+++ GIVEN DATA

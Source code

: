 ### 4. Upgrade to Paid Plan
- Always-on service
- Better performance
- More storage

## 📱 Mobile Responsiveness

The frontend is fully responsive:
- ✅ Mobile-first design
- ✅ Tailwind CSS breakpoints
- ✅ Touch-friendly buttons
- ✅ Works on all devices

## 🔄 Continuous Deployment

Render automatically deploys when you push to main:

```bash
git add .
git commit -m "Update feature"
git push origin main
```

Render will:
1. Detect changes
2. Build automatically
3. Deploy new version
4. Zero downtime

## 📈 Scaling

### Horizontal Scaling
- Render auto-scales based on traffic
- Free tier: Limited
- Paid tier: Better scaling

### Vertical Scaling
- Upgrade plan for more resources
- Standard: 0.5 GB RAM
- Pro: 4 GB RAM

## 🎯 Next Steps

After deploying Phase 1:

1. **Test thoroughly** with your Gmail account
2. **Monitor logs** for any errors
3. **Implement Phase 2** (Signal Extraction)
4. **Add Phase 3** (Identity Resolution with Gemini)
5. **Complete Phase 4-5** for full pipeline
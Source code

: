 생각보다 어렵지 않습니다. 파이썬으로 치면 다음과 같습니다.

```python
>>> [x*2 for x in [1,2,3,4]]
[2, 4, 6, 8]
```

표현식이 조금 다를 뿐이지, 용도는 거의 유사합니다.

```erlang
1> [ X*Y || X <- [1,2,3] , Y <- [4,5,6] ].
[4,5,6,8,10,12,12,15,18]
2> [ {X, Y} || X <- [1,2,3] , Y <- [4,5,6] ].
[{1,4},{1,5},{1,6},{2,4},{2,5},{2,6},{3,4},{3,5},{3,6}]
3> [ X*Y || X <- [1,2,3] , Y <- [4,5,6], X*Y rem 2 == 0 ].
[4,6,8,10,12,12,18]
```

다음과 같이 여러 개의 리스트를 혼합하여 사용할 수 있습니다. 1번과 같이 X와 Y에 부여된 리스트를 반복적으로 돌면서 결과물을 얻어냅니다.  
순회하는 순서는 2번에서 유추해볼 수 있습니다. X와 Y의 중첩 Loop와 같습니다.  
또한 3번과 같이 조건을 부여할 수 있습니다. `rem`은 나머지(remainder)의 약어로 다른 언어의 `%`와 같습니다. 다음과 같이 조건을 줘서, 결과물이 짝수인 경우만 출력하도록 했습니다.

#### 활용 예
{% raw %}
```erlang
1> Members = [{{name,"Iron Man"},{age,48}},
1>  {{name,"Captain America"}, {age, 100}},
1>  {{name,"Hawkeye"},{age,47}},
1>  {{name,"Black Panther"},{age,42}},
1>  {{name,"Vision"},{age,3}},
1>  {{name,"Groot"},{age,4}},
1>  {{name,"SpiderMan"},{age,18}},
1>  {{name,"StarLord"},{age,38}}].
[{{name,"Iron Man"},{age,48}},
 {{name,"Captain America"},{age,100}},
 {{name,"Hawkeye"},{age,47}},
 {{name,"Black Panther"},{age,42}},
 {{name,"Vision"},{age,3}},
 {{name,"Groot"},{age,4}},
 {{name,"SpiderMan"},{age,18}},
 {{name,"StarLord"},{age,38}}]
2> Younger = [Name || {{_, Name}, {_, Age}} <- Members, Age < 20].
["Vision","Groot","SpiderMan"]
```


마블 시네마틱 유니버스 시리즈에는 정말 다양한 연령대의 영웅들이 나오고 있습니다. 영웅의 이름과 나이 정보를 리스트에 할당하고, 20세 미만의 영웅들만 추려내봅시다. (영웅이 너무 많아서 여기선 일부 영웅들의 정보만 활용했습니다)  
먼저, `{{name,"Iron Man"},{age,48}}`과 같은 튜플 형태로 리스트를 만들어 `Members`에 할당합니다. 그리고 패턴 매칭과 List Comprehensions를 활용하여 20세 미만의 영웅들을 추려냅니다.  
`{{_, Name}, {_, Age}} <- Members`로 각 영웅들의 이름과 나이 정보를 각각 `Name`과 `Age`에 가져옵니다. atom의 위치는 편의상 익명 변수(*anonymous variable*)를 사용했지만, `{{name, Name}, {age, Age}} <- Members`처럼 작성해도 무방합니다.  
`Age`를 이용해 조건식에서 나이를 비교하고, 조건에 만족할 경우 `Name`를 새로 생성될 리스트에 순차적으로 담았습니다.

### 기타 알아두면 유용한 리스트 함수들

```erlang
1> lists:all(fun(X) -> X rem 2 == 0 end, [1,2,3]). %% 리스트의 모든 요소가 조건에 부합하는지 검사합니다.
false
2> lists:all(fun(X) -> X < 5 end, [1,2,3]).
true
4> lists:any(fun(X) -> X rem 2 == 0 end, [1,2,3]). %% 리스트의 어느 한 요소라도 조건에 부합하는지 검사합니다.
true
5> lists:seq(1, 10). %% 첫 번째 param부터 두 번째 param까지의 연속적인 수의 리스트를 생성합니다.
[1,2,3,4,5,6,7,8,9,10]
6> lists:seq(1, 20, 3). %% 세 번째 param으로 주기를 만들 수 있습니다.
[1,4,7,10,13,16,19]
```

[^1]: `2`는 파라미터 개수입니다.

++++++

**AIM OF THE EXERCISE**
A faithful copy of every record is required; output it in full.

**TASK OUTPUT**
Source code

: ### 4. Upgrade to Paid Plan
- Always-on service
- Better performance
- More storage

## 📱 Mobile Responsiveness

The frontend is fully responsive:
- ✅ Mobile-first design
- ✅ Tailwind CSS breakpoints
- ✅ Touch-friendly buttons
- ✅ Works on all devices

## 🔄 Continuous Deployment

Render automatically deploys when you push to main:

```bash
git add .
git commit -m "Update feature"
git push origin main
```

Render will:
1. Detect changes
2. Build automatically
3. Deploy new version
4. Zero downtime

## 📈 Scaling

### Horizontal Scaling
- Render auto-scales based on traffic
- Free tier: Limited
- Paid tier: Better scaling

### Vertical Scaling
- Upgrade plan for more resources
- Standard: 0.5 GB RAM
- Pro: 4 GB RAM

## 🎯 Next Steps

After deploying Phase 1:

1. **Test thoroughly** with your Gmail account
2. **Monitor logs** for any errors
3. **Implement Phase 2** (Signal Extraction)
4. **Add Phase 3** (Identity Resolution with Gemini)
5. **Complete Phase 4-5** for full pipeline
Source code

: 생각보다 어렵지 않습니다. 파이썬으로 치면 다음과 같습니다.

```python
>>> [x*2 for x in [1,2,3,4]]
[2, 4, 6, 8]
```

표현식이 조금 다를 뿐이지, 용도는 거의 유사합니다.

```erlang
1> [ X*Y || X <- [1,2,3] , Y <- [4,5,6] ].
[4,5,6,8,10,12,12,15,18]
2> [ {X, Y} || X <- [1,2,3] , Y <- [4,5,6] ].
[{1,4},{1,5},{1,6},{2,4},{2,5},{2,6},{3,4},{3,5},{3,6}]
3> [ X*Y || X <- [1,2,3] , Y <- [4,5,6], X*Y rem 2 == 0 ].
[4,6,8,10,12,12,18]
```

다음과 같이 여러 개의 리스트를 혼합하여 사용할 수 있습니다. 1번과 같이 X와 Y에 부여된 리스트를 반복적으로 돌면서 결과물을 얻어냅니다.  
순회하는 순서는 2번에서 유추해볼 수 있습니다. X와 Y의 중첩 Loop와 같습니다.  
또한 3번과 같이 조건을 부여할 수 있습니다. `rem`은 나머지(remainder)의 약어로 다른 언어의 `%`와 같습니다. 다음과 같이 조건을 줘서, 결과물이 짝수인 경우만 출력하도록 했습니다.

#### 활용 예
{% raw %}
```erlang
1> Members = [{{name,"Iron Man"},{age,48}},
1>  {{name,"Captain America"}, {age, 100}},
1>  {{name,"Hawkeye"},{age,47}},
1>  {{name,"Black Panther"},{age,42}},
1>  {{name,"Vision"},{age,3}},
1>  {{name,"Groot"},{age,4}},
1>  {{name,"SpiderMan"},{age,18}},
1>  {{name,"StarLord"},{age,38}}].
[{{name,"Iron Man"},{age,48}},
 {{name,"Captain America"},{age,100}},
 {{name,"Hawkeye"},{age,47}},
 {{name,"Black Panther"},{age,42}},
 {{name,"Vision"},{age,3}},
 {{name,"Groot"},{age,4}},
 {{name,"SpiderMan"},{age,18}},
 {{name,"StarLord"},{age,38}}]
2> Younger = [Name || {{_, Name}, {_, Age}} <- Members, Age < 20].
["Vision","Groot","SpiderMan"]
```


마블 시네마틱 유니버스 시리즈에는 정말 다양한 연령대의 영웅들이 나오고 있습니다. 영웅의 이름과 나이 정보를 리스트에 할당하고, 20세 미만의 영웅들만 추려내봅시다. (영웅이 너무 많아서 여기선 일부 영웅들의 정보만 활용했습니다)  
먼저, `{{name,"Iron Man"},{age,48}}`과 같은 튜플 형태로 리스트를 만들어 `Members`에 할당합니다. 그리고 패턴 매칭과 List Comprehensions를 활용하여 20세 미만의 영웅들을 추려냅니다.  
`{{_, Name}, {_, Age}} <- Members`로 각 영웅들의 이름과 나이 정보를 각각 `Name`과 `Age`에 가져옵니다. atom의 위치는 편의상 익명 변수(*anonymous variable*)를 사용했지만, `{{name, Name}, {age, Age}} <- Members`처럼 작성해도 무방합니다.  
`Age`를 이용해 조건식에서 나이를 비교하고, 조건에 만족할 경우 `Name`를 새로 생성될 리스트에 순차적으로 담았습니다.

### 기타 알아두면 유용한 리스트 함수들

```erlang
1> lists:all(fun(X) -> X rem 2 == 0 end, [1,2,3]). %% 리스트의 모든 요소가 조건에 부합하는지 검사합니다.
false
2> lists:all(fun(X) -> X < 5 end, [1,2,3]).
true
4> lists:any(fun(X) -> X rem 2 == 0 end, [1,2,3]). %% 리스트의 어느 한 요소라도 조건에 부합하는지 검사합니다.
true
5> lists:seq(1, 10). %% 첫 번째 param부터 두 번째 param까지의 연속적인 수의 리스트를 생성합니다.
[1,2,3,4,5,6,7,8,9,10]
6> lists:seq(1, 20, 3). %% 세 번째 param으로 주기를 만들 수 있습니다.
[1,4,7,10,13,16,19]
```

[^1]: `2`는 파라미터 개수입니다.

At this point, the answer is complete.